» **ASSIGNED TASK**: Please return all lines in the listing holding the word "equation".

----- SUPPLIED DATA

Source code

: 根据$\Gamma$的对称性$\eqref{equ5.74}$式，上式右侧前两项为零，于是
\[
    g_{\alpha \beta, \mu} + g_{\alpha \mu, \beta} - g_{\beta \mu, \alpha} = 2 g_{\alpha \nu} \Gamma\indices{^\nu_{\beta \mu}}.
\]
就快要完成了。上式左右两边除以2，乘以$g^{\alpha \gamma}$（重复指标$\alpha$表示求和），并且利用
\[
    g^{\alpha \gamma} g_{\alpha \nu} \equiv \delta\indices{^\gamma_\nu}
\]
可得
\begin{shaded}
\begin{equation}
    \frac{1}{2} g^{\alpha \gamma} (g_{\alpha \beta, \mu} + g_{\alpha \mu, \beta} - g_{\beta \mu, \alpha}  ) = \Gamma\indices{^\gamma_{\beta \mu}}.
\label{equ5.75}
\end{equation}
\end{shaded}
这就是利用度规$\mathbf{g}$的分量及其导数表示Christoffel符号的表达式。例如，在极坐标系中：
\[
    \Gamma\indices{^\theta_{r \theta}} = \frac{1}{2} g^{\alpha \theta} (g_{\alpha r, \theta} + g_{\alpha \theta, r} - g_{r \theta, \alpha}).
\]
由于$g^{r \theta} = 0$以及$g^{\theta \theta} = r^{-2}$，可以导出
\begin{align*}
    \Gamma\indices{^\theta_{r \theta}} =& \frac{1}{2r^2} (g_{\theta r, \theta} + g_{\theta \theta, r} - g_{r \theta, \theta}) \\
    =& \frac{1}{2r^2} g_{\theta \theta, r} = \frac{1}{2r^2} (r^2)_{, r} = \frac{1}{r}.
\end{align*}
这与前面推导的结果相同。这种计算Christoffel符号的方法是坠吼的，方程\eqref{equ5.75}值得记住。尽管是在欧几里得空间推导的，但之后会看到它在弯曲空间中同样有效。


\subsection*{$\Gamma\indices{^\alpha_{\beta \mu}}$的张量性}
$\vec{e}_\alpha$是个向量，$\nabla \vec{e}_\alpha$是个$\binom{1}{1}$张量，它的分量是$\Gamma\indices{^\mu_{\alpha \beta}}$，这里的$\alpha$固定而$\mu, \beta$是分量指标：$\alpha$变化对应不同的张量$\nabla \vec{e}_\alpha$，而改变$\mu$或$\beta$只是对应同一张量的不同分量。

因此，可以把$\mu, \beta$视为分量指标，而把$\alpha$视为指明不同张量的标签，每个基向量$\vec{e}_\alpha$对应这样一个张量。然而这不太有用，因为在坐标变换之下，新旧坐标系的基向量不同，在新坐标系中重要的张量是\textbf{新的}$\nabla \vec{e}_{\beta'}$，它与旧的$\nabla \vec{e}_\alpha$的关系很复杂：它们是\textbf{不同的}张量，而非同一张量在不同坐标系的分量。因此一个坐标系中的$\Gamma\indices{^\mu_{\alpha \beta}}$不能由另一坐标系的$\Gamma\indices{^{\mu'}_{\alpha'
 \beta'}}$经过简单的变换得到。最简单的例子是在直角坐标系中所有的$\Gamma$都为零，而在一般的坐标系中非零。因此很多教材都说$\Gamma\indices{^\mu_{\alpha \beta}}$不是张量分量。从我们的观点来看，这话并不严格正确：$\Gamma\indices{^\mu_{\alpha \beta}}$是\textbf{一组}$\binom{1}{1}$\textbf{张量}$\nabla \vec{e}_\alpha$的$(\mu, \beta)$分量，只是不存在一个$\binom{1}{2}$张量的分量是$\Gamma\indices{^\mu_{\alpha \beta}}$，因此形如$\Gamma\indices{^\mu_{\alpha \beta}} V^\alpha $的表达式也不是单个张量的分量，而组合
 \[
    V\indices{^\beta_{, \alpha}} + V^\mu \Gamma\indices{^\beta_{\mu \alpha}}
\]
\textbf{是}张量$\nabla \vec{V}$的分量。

----------
----- SUPPLIED DATA

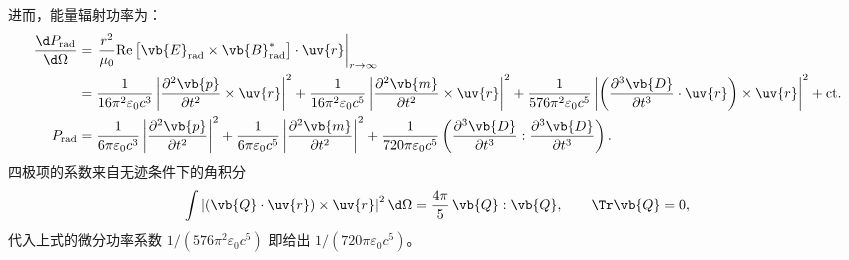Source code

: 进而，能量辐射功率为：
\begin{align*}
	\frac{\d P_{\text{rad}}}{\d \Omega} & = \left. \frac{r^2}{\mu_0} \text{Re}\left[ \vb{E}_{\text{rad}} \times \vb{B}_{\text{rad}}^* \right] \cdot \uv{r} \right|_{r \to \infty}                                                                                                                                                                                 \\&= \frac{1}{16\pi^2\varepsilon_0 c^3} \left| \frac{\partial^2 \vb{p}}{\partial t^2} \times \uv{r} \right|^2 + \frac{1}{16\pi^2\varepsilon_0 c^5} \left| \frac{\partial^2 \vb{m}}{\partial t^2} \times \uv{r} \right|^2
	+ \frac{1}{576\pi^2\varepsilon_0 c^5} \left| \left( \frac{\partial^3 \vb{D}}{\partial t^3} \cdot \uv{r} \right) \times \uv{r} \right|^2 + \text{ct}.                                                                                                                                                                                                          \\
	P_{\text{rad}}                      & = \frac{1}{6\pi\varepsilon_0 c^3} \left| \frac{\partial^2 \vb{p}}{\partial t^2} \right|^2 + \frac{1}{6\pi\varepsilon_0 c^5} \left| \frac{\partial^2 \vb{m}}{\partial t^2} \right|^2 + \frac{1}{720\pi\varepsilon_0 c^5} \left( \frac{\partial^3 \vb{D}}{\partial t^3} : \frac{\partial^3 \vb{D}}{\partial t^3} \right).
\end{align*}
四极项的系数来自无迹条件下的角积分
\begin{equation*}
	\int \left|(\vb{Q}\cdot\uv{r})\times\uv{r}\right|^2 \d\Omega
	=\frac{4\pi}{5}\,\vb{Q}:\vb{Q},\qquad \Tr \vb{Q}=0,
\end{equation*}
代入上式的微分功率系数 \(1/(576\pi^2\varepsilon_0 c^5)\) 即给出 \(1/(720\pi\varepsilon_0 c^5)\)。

----------
----- SUPPLIED DATA

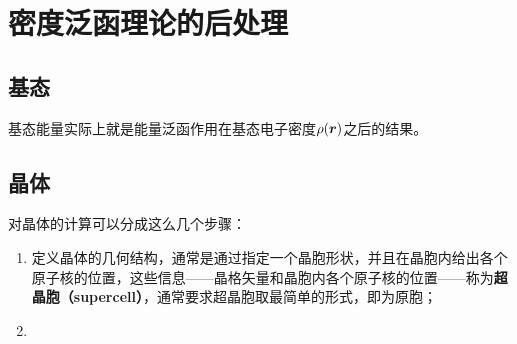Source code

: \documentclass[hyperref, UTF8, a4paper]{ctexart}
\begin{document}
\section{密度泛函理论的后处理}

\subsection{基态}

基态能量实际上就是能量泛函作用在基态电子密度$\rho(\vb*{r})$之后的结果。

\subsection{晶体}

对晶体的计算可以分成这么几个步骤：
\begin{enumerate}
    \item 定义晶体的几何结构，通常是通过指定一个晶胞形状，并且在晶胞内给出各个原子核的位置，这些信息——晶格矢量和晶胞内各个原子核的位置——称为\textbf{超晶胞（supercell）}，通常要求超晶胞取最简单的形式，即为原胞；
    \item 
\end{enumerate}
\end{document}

----------

» **TASK OUTPUT**:
\begin{equation}
\end{equation}
\begin{equation*}
\end{equation*}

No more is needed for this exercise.